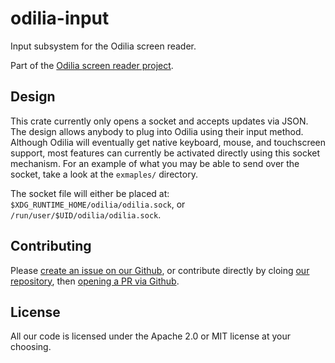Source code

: # odilia-input

Input subsystem for the Odilia screen reader.

Part of the [Odilia screen reader project](https://odilia.app).

## Design

This crate currently only opens a socket and accepts updates via JSON.
The design allows anybody to plug into Odilia using their input method.
Although Odilia will eventually get native keyboard, mouse, and touchscreen support, most features can currently be activated directly using this socket mechanism.
For an example of what you may be able to send over the socket, take a look at the `exmaples/` directory.

The socket file will either be placed at: `$XDG_RUNTIME_HOME/odilia/odilia.sock`, or `/run/user/$UID/odilia/odilia.sock`.

## Contributing

Please [create an issue on our Github](https://github.com/odilia-app/odilia/issues/new),
or contribute directly by cloing [our repository](https://github.com/odilia-app/odilia), then [opening a PR via Github](https://github.com/odilia-app/odilia/compare).

## License

All our code is licensed under the Apache 2.0 or MIT license at your choosing.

REQUIRED ACTION: Only an exact copy is needed: the lines from the opening of the listing through the line with "Although Odilia will", both included, minus the pictures.

OUTPUT BELOW:
Source code

: # odilia-input

Input subsystem for the Odilia screen reader.

Part of the [Odilia screen reader project](https://odilia.app).

## Design

This crate currently only opens a socket and accepts updates via JSON.
The design allows anybody to plug into Odilia using their input method.
Although Odilia will eventually get native keyboard, mouse, and touchscreen support, most features can currently be activated directly using this socket mechanism.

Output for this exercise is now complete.